PANTANG MENYERAH: Dari kiri, Adhika, Puteri, Erwin, dan Iman di Koptul Duren Tiga, Jakarta Selatan (4/12).
Koptul di Duren Tiga itu dihiasi foto sejumlah tokoh. Semua kalangan tuli dengan raihan mengagumkan.
Ada Helen Keller, penulis sekaligus aktivis perempuan tunarungu. Juga, Millicent Simmonds, aktris remaja tunarungu yang dikenal di film Quiet Place. Ada pula Nyle Dimarco, model pria tunarungu yang melambung namanya lewat America's Next Top Model edisi ke-22.
Untuk cabang kedua, trio pendiri bekerja sama dengan Iman, teman Erwin yang juga tunarungu. Iman meminta kepada orang tuanya agar ruko tiga lantainya boleh digunakan untuk Koptul. Permintaan itu disampaikan setelah dia tertarik dengan keramaian Koptul di Depok.
Koptul di Depok berdiri setelah Adhika, Puteri, dan Erwin bertemu dan memutuskan ingin melakukan sesuatu. Puteri menganjurkan langkah itu dimulai dari hal-hal sederhana yang disuka.
Adhika lantas mengusulkan untuk berwirausaha dengan membuka kedai kopi. Puteri dan Erwin setuju dengan ide itu.
"Karena saya suka kopi dan memang suka membuat kopi," kata pria 28 tahun itu.
Saat itu sudah ada pikiran bahwa kedai kopi tersebut nanti harus bisa diberdayakan untuk kawan-kawan yang senasib dengan mereka. Namun, itu nanti. Tantangan pertama adalah menemukan tempat dulu.
Adhika akhirnya menyampaikan kepada salah seorang pamannya agar diizinkan untuk menggunakan salah satu sudut ruangan. Gayung bersambut, izin didapatkan. Jadilah Koptul di Depok resmi berdiri pada 12 Mei 2018.
Kali pertama berjualan, Adhika mengaku belum memiliki konsep yang pasti. Padahal, yang dilayani bukan hanya teman tuli, tapi juga teman dengar. Jadilah ketiganya sempat bingung saat awal-awal melayani pelanggan teman dengar.
"Kami putuskan sodorkan kertas untuk menulis menunya," kata Adhika.
Namun, itu tidak efektif. Dari situlah muncul konsep agar teman dengar bisa sedikit mengenal bahasa isyarat. Yakni, memasang simbol bahasa isyarat di menu.
Strategi itu ternyata memudahkan para pelanggan untuk memilih menu yang disukai. "Menunya sengaja kami bikin besar biar bisa langsung ditunjuk," jelas Adhika.

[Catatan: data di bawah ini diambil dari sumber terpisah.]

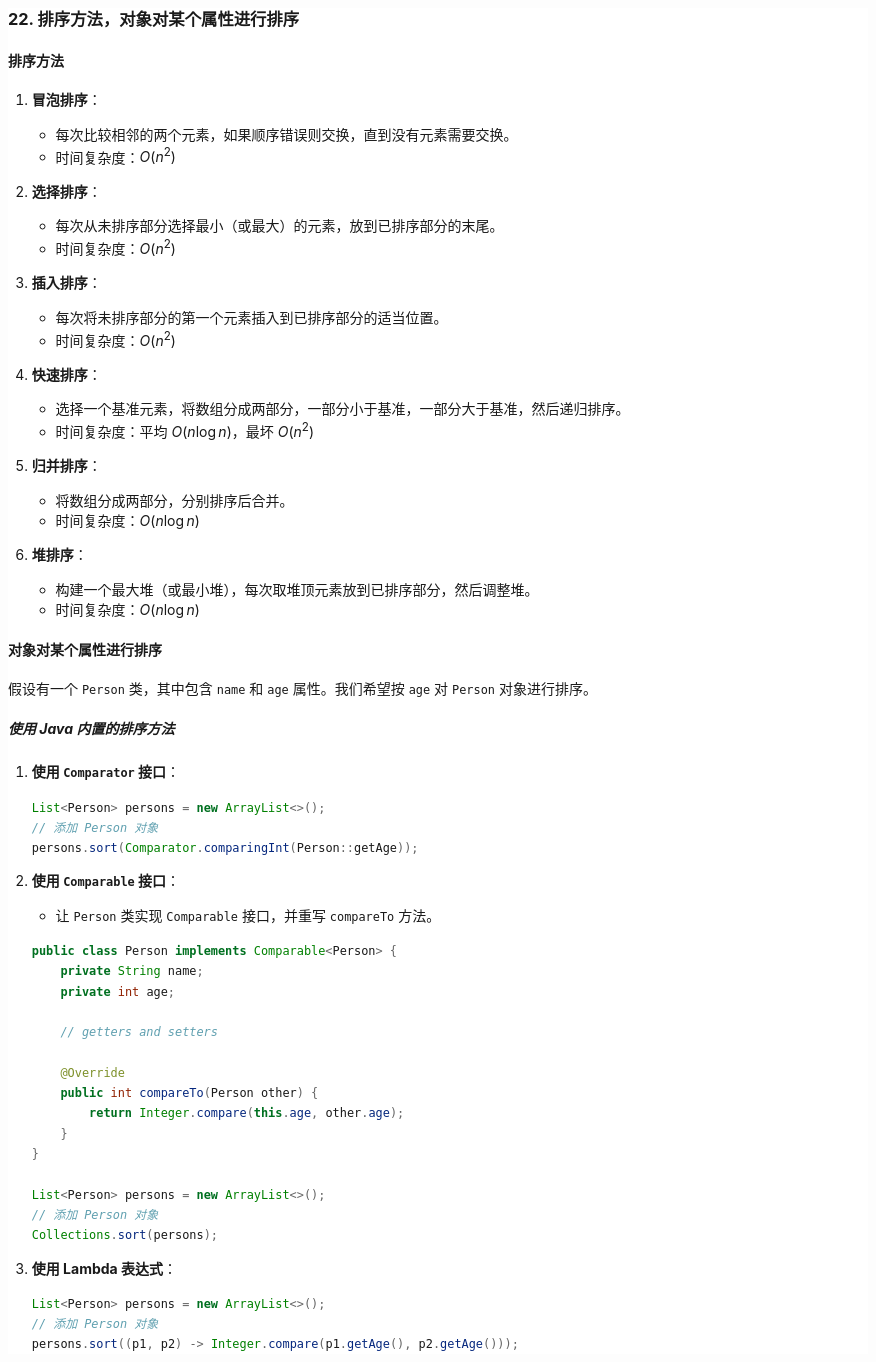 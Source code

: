 ### 22. 排序方法，对象对某个属性进行排序

#### 排序方法

1. **冒泡排序**：
   - 每次比较相邻的两个元素，如果顺序错误则交换，直到没有元素需要交换。
   - 时间复杂度：$O(n^2)$

2. **选择排序**：
   - 每次从未排序部分选择最小（或最大）的元素，放到已排序部分的末尾。
   - 时间复杂度：$O(n^2)$

3. **插入排序**：
   - 每次将未排序部分的第一个元素插入到已排序部分的适当位置。
   - 时间复杂度：$O(n^2)$

4. **快速排序**：
   - 选择一个基准元素，将数组分成两部分，一部分小于基准，一部分大于基准，然后递归排序。
   - 时间复杂度：平均 $O(n \log n)$，最坏 $O(n^2)$

5. **归并排序**：
   - 将数组分成两部分，分别排序后合并。
   - 时间复杂度：$O(n \log n)$

6. **堆排序**：
   - 构建一个最大堆（或最小堆），每次取堆顶元素放到已排序部分，然后调整堆。
   - 时间复杂度：$O(n \log n)$

#### 对象对某个属性进行排序

假设有一个 `Person` 类，其中包含 `name` 和 `age` 属性。我们希望按 `age` 对 `Person` 对象进行排序。

##### 使用 Java 内置的排序方法

1. **使用 `Comparator` 接口**：
   ```java
   List<Person> persons = new ArrayList<>();
   // 添加 Person 对象
   persons.sort(Comparator.comparingInt(Person::getAge));
   ```

2. **使用 `Comparable` 接口**：
   - 让 `Person` 类实现 `Comparable` 接口，并重写 `compareTo` 方法。
   ```java
   public class Person implements Comparable<Person> {
       private String name;
       private int age;

       // getters and setters

       @Override
       public int compareTo(Person other) {
           return Integer.compare(this.age, other.age);
       }
   }

   List<Person> persons = new ArrayList<>();
   // 添加 Person 对象
   Collections.sort(persons);
   ```

3. **使用 Lambda 表达式**：
   ```java
   List<Person> persons = new ArrayList<>();
   // 添加 Person 对象
   persons.sort((p1, p2) -> Integer.compare(p1.getAge(), p2.getAge()));
   ```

Koptul ternyata menarik minat pelanggan. Puteri mencatat, 60 persen pelanggan yang datang adalah teman tuli. Sisanya, 40 persen, adalah teman dengar. Dalam sehari, Koptul bisa menjual rata-rata 100 cup kopi.
Khusus untuk jenis kopi, Koptul menjatuhkan pilihan kepada kopi Ciwidey arabica dan kopi Papua Wamena arabica. "Kalau kopi Ciwidey itu dari keluarga, kalau Papua Wamena itu seimbang, tidak terlalu strong atau lembut," jelas Puteri.
Terhitung sejak November, berdirilah Koptul kedua atas kerja sama dengan Iman. Iman mengaku tertarik dengan Koptul saat datang dalam perayaan reuni. "Waktu datang kali kedua, akhirnya kerja sama di sini," kata Iman, yang mengaku menyukai Kosu Siput buatan Puteri.